Qu’entendons-nous par « terrorisme » ?
De quoi l’acte meurtrier de Mohamed Lahouaiej Bouhlel, auteur de l’attaque de Nice le 14 juillet 2016 qui a fait 86 morts, est-il le nom ? Analysé au procès qui se déroule en ce moment à Paris, son profil pose la question de notre définition extensive du terrorisme, au risque de dérives.
dans l’hebdo N° 1731 Acheter ce numéro
Durant toute la semaine du 24 octobre, la cour d’assises spéciale de Paris a analysé le profil et le parcours de Mohamed Lahouaiej Bouhlel, l’homme de 31 ans auteur de l’attaque au camion sur la promenade des Anglais qui a tué 86 personnes, le 14 juillet 2016 à Nice.
Alors que l’auteur a été tué par les forces de police lors de son attaque, huit personnes sont aujourd’hui accusées d’association de malfaiteurs terroriste, dont quatre Albanais pour la revente d’armes. Or certains avocats de la défense se refusent à parler d’attentat, utilisant plutôt l’expression « tuerie de masse ». De fait, le profil du tueur de Nice est pour le moins ambivalent.
Malgré les affirmations de nombreux médias et de personnalités politiques, qui rapprochaient l’attaque meurtrière des attentats de 2015 en la qualifiant de « terroriste » pour souligner son caractère jihadiste, les certitudes se sont étiolées au fur et à mesure de l’enquête. D’après les éléments du dossier, l’ancrage idéologique réel de celui que les analystes de la Direction générale de la sécurité intérieure (DGSI) ont décrit à Politis comme un « profil tangent » n’est pas clair.
Certes, l’homme d’origine tunisienne s’est inspiré des méthodes jihadistes : depuis 2014, l’attaque à la voiture-bélier sur une foule de civils est encouragée par les groupes terroristes comme Al-Qaida ou Daech. Le tueur a aussi consulté de nombreuses vidéos d’exécutions de l’État islamique et s’est abreuvé, notamment les semaines précédant le 14 juillet 2016, de chants guerriers.
Mais Mohamed Lahouaiej Bouhlel, non pratiquant, non affilié politiquement, consommateur d’alcool et de cocaïne, était surtout avide de toutes sortes d’images gore : corps de victimes d’accidents de la route, vidéos pornographiques extrêmes, zoophilie, vidéos de tueries sans rapport avec le jihad…

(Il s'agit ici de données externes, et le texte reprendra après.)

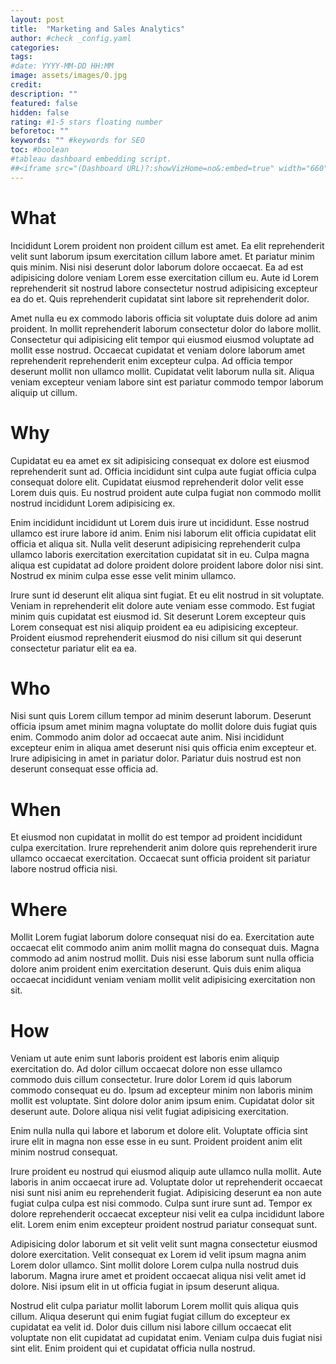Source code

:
 ```yaml
---
layout: post
title:  "Marketing and Sales Analytics"
author: #check _config.yaml
categories: 
tags: 
#date: YYYY-MM-DD HH:MM
image: assets/images/0.jpg
credit: 
description: ""
featured: false
hidden: false
rating: #1-5 stars floating number
beforetoc: ""
keywords: "" #keywords for SEO
toc: #boolean 
#tableau dashboard embedding script.
##<iframe src="(Dashboard URL)?:showVizHome=no&:embed=true" width="660" height="900"></iframe>
---
```


# What
Incididunt Lorem proident non proident cillum est amet. Ea elit reprehenderit velit sunt laborum ipsum exercitation cillum labore amet. Et pariatur minim quis minim. Nisi nisi deserunt dolor laborum dolore occaecat. Ea ad est adipisicing dolore veniam Lorem esse exercitation cillum eu. Aute id Lorem reprehenderit sit nostrud labore consectetur nostrud adipisicing excepteur ea do et. Quis reprehenderit cupidatat sint labore sit reprehenderit dolor.

Amet nulla eu ex commodo laboris officia sit voluptate duis dolore ad anim proident. In mollit reprehenderit laborum consectetur dolor do labore mollit. Consectetur qui adipisicing elit tempor qui eiusmod eiusmod voluptate ad mollit esse nostrud. Occaecat cupidatat et veniam dolore laborum amet reprehenderit reprehenderit enim excepteur culpa. Ad officia tempor deserunt mollit non ullamco mollit. Cupidatat velit laborum nulla sit. Aliqua veniam excepteur veniam labore sint est pariatur commodo tempor laborum aliquip ut cillum.
# Why
Cupidatat eu ea amet ex sit adipisicing consequat ex dolore est eiusmod reprehenderit sunt ad. Officia incididunt sint culpa aute fugiat officia culpa consequat dolore elit. Cupidatat eiusmod reprehenderit dolor velit esse Lorem duis quis. Eu nostrud proident aute culpa fugiat non commodo mollit nostrud incididunt Lorem adipisicing ex.

Enim incididunt incididunt ut Lorem duis irure ut incididunt. Esse nostrud ullamco est irure labore id anim. Enim nisi laborum elit officia cupidatat elit officia et aliqua sit. Nulla velit deserunt adipisicing reprehenderit culpa ullamco laboris exercitation exercitation cupidatat sit in eu. Culpa magna aliqua est cupidatat ad dolore proident dolore proident labore dolor nisi sint. Nostrud ex minim culpa esse esse velit minim ullamco.

Irure sunt id deserunt elit aliqua sint fugiat. Et eu elit nostrud in sit voluptate. Veniam in reprehenderit elit dolore aute veniam esse commodo. Est fugiat minim quis cupidatat est eiusmod id. Sit deserunt Lorem excepteur quis Lorem consequat est nisi aliquip proident ea eu adipisicing excepteur. Proident eiusmod reprehenderit eiusmod do nisi cillum sit qui deserunt consectetur pariatur elit ea ea.
# Who
Nisi sunt quis Lorem cillum tempor ad minim deserunt laborum. Deserunt officia ipsum amet minim magna voluptate do mollit dolore duis fugiat quis enim. Commodo anim dolor ad occaecat aute anim. Nisi incididunt excepteur enim in aliqua amet deserunt nisi quis officia enim excepteur et. Irure adipisicing in amet in pariatur dolor. Pariatur duis nostrud est non deserunt consequat esse officia ad.
# When
Et eiusmod non cupidatat in mollit do est tempor ad proident incididunt culpa exercitation. Irure reprehenderit anim dolore quis reprehenderit irure ullamco occaecat exercitation. Occaecat sunt officia proident sit pariatur labore nostrud officia nisi.
# Where
Mollit Lorem fugiat laborum dolore consequat nisi do ea. Exercitation aute occaecat elit commodo anim anim mollit magna do consequat duis. Magna commodo ad anim nostrud mollit. Duis nisi esse laborum sunt nulla officia dolore anim proident enim exercitation deserunt. Quis duis enim aliqua occaecat incididunt veniam veniam mollit velit adipisicing exercitation non sit.
# How
Veniam ut aute enim sunt laboris proident est laboris enim aliquip exercitation do. Ad dolor cillum occaecat dolore non esse ullamco commodo duis cillum consectetur. Irure dolor Lorem id quis laborum commodo consequat eu do. Ipsum ad excepteur minim non laboris minim mollit est voluptate. Sint dolore dolor anim ipsum enim. Cupidatat dolor sit deserunt aute. Dolore aliqua nisi velit fugiat adipisicing exercitation.

Enim nulla nulla qui labore et laborum et dolore elit. Voluptate officia sint irure elit in magna non esse esse in eu sunt. Proident proident anim elit minim nostrud consequat.

Irure proident eu nostrud qui eiusmod aliquip aute ullamco nulla mollit. Aute laboris in anim occaecat irure ad. Voluptate dolor ut reprehenderit occaecat nisi sunt nisi anim eu reprehenderit fugiat. Adipisicing deserunt ea non aute fugiat culpa culpa est nisi commodo. Culpa sunt irure sunt ad. Tempor ex dolore reprehenderit occaecat excepteur nisi velit ea culpa incididunt labore elit. Lorem enim enim excepteur proident nostrud pariatur consequat sunt.

Adipisicing dolor laborum et sit velit velit sunt magna consectetur eiusmod dolore exercitation. Velit consequat ex Lorem id velit ipsum magna anim Lorem dolor ullamco. Sint mollit dolore Lorem culpa nulla nostrud duis laborum. Magna irure amet et proident occaecat aliqua nisi velit amet id dolore. Nisi ipsum elit in ut officia fugiat in ipsum deserunt aliqua.

Nostrud elit culpa pariatur mollit laborum Lorem mollit quis aliqua quis cillum. Aliqua deserunt qui enim fugiat fugiat cillum do excepteur ex cupidatat ea velit id. Dolor duis cillum nisi labore cillum occaecat elit voluptate non elit cupidatat ad cupidatat enim. Veniam culpa duis fugiat nisi sint elit. Enim proident qui et cupidatat officia nulla nostrud.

L’enquête n’a pas établi la proportion d’intérêt qu’il accordait à l’un ou à l’autre de ses penchants : « Sur les 4 330 vidéos retrouvées sur son ordinateur, nous n’avons extrait que celles qui nous intéressaient », a clairement déclaré l’enquêteur de la sous-direction des affaires terroristes (Sdat) lors du procès.

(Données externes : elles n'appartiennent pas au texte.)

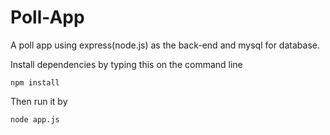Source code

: # Poll-App
A poll app using express(node.js) as the back-end and mysql for database.

Install dependencies by typing this on the command line
```
npm install
```
Then run it by
```
node app.js
```



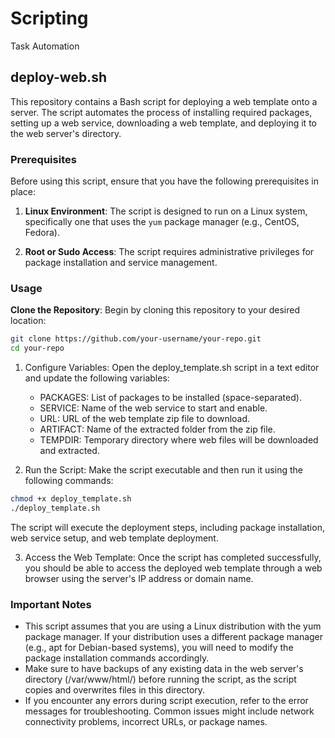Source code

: # Scripting

Task Automation

## deploy-web.sh

This repository contains a Bash script for deploying a web template onto a server. The script automates the process of installing required packages, setting up a web service, downloading a web template, and deploying it to the web server's directory.

### Prerequisites

Before using this script, ensure that you have the following prerequisites in place:

1. **Linux Environment**: The script is designed to run on a Linux system, specifically one that uses the `yum` package manager (e.g., CentOS, Fedora).

2. **Root or Sudo Access**: The script requires administrative privileges for package installation and service management.

### Usage

**Clone the Repository**: Begin by cloning this repository to your desired location:

```bash
git clone https://github.com/your-username/your-repo.git
cd your-repo
```

1. Configure Variables: Open the deploy_template.sh script in a text editor and update the following variables:

   - PACKAGES: List of packages to be installed (space-separated).
   - SERVICE: Name of the web service to start and enable.
   - URL: URL of the web template zip file to download.
   - ARTIFACT: Name of the extracted folder from the zip file.
   - TEMPDIR: Temporary directory where web files will be downloaded and extracted.

2. Run the Script: Make the script executable and then run it using the following commands:

```bash
chmod +x deploy_template.sh
./deploy_template.sh
```

The script will execute the deployment steps, including package installation, web service setup, and web template deployment.

3. Access the Web Template: Once the script has completed successfully, you should be able to access the deployed web template through a web browser using the server's IP address or domain name.

### Important Notes

- This script assumes that you are using a Linux distribution with the yum package manager. If your distribution uses a different package manager (e.g., apt for Debian-based systems), you will need to modify the package installation commands accordingly.
- Make sure to have backups of any existing data in the web server's directory (/var/www/html/) before running the script, as the script copies and overwrites files in this directory.
- If you encounter any errors during script execution, refer to the error messages for troubleshooting. Common issues might include network connectivity problems, incorrect URLs, or package names.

Soit celles en lien avec le jihad, comme des vidéos de propagande de Daech ainsi que des anasheed violents – chants islamiques a cappella que l’on retrouve aussi dans des procédures concernant des faits de terrorisme en lien avec l’ultradroite. Les suprémacistes blancs s’inspirent des méthodes et des stratégies du jihad. Cela fait-il d’eux des jihadistes ?
Violences multiples
L’enquêteur de la Sdat qui témoignait jeudi 25 octobre a évoqué les photos prises par le tueur de la promenade des Anglais le 14 juillet 2015 ainsi que pendant la fête du 15 août de la même année. Un an avant l’attaque. Bien avant son rapprochement avec une religiosité limitée, le seul fait réellement probant en la matière étant sa participation à une prière de l’Aïd organisée par la mairie en 2016. Interrogé par la défense sur ces éléments, le policier finit par acquiescer : « Il voulait faire du mal bien avant de vouloir faire du mal au nom d’Allah. »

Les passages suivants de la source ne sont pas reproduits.